Washington - Depois de manter um silêncio de não-aprovação sobre o programa econômico que o governo argentino apresentou no início da semana, o diretor-gerente do Fundo Monetário Internacional, Horst Koehler, disse que o ministro da Economia do país, Jorge Remes Lenicov, será bem-vindo à sede instituição, que visitará na próxima terça-feira.
Koehler acrescentou que a ‘‘reabertura dos bancos e dos mercados de câmbio’’, ontem, constituíram ‘‘um bom passo à frente’’ e que o Fundo ‘‘continua a trabalhar de perto com as autoridades em seus esforços para formular um programa econômico abrangente e sustentável’’.
A declaração do dirigente do FMI não sinalizou nenhuma mudança do ceticismo com que Lenicov será recebido em Washington. Uma fonte bem informada disse à Agência Estado que o FMI teria mantido silêncio se Lenicov não tivesse adotado a estratégia do fato consumado e anunciado sua viagem a Washington.
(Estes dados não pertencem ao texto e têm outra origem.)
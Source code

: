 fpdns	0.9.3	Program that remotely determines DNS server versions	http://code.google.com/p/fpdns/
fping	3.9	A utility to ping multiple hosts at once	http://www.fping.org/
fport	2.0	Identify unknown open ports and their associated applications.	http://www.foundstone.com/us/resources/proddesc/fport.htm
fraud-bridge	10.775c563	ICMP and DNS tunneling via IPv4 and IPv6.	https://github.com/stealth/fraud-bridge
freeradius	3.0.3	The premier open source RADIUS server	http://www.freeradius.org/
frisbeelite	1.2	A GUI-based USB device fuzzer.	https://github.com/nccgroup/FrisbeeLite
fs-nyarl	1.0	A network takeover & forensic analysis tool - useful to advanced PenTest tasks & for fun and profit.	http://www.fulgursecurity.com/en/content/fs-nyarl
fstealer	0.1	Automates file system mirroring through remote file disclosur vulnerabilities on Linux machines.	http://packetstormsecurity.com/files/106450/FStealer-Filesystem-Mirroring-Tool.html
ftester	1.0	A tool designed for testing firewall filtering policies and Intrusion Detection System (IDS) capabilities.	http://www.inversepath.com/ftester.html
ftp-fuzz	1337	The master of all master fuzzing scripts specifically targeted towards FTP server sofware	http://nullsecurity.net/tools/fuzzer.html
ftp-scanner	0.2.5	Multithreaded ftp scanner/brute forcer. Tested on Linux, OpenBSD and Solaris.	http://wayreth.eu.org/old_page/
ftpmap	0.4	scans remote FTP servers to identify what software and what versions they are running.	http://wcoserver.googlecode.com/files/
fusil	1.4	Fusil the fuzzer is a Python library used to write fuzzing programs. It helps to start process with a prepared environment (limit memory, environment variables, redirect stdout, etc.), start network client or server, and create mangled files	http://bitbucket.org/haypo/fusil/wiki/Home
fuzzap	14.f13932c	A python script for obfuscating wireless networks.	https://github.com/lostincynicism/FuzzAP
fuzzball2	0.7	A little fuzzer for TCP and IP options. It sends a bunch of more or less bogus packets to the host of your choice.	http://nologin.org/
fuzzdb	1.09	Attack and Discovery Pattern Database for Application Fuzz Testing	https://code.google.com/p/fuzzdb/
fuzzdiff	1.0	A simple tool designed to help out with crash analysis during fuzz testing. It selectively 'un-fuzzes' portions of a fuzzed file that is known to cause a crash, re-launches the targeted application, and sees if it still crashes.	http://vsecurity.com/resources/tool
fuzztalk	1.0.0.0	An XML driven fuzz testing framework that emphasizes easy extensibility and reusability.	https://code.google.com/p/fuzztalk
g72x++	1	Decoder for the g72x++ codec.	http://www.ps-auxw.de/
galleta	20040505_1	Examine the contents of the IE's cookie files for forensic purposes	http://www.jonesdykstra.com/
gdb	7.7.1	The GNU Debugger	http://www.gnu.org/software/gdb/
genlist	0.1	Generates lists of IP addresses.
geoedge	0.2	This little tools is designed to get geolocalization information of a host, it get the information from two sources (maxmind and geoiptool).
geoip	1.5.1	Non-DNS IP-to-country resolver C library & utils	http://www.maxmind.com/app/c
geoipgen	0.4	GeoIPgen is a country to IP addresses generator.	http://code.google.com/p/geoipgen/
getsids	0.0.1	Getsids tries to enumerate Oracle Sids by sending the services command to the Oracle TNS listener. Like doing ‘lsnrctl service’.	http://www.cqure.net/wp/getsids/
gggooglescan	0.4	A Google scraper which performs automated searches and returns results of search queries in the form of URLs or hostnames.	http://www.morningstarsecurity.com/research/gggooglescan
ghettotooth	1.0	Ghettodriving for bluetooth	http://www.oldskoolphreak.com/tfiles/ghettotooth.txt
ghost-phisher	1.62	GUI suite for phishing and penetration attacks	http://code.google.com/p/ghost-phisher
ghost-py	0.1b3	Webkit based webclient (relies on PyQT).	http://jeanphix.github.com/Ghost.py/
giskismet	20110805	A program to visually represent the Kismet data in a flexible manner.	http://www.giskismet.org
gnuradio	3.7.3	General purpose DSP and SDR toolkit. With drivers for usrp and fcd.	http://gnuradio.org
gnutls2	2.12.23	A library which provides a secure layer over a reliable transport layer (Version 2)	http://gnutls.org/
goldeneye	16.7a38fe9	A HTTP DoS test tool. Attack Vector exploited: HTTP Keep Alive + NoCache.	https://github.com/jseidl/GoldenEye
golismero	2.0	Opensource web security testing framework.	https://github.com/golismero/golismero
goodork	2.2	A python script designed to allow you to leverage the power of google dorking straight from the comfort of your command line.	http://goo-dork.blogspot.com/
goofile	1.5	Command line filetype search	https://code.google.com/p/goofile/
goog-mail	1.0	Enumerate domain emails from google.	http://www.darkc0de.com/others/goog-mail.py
Um alto funcionário da administração Bush procurou reduzir as expectativas sobre o que a visita de dois dias do chefe da equipe econômica argentina poderá produzir.
Falando soba condição de não ser identificado, ele advertiu que ninguém deve presumir que a assistência do FMI à Argentina será reiniciada, referindo-se aos cerca de US$ 9 bilhões de empréstimos já aprovados e não desembolsados pela instituição.
O alto funcionário acrescentou que a visita de Lenicov é apenas ‘‘um primeiro passo de um longo caminho’’. Ele disse que as conversações serão úteis para comunicar a Lenicov o que a Argentina precisa fazer para assentar as bases para receber novos desembolsos. Mas ressalvou que os contatos não incluirão nenhuma discussão sobre o tamanho potencial de um pacote de assistência financeira ao país.
O alto funcionário advertiu Lenicov e o governo argentino a não repetir a tática do ex-ministro da Economia, Domingo Cavallo, que usou seu estilo agressivo para aumentar as expectativas do mercado sobre uma ajuda do FMI e acabou conseguindo um empréstimo adicional de US$ 8 bilhões, em agosto passado, embora ninguém acreditasse, no Tesouro norte-americano ou no Fundo, nos sucesso da operação. A experiência não foi esquecida pelo Tesouro, que tentou bloquear o empréstimo mas acabou perdendo a parada, numa decisão política do presidente Geroge W. Bush.
Lenicov e o governo de Buanos Aires ‘‘aumentarão as expecativas por sua conta e risco’’, disse o alto funcionário norte-americano.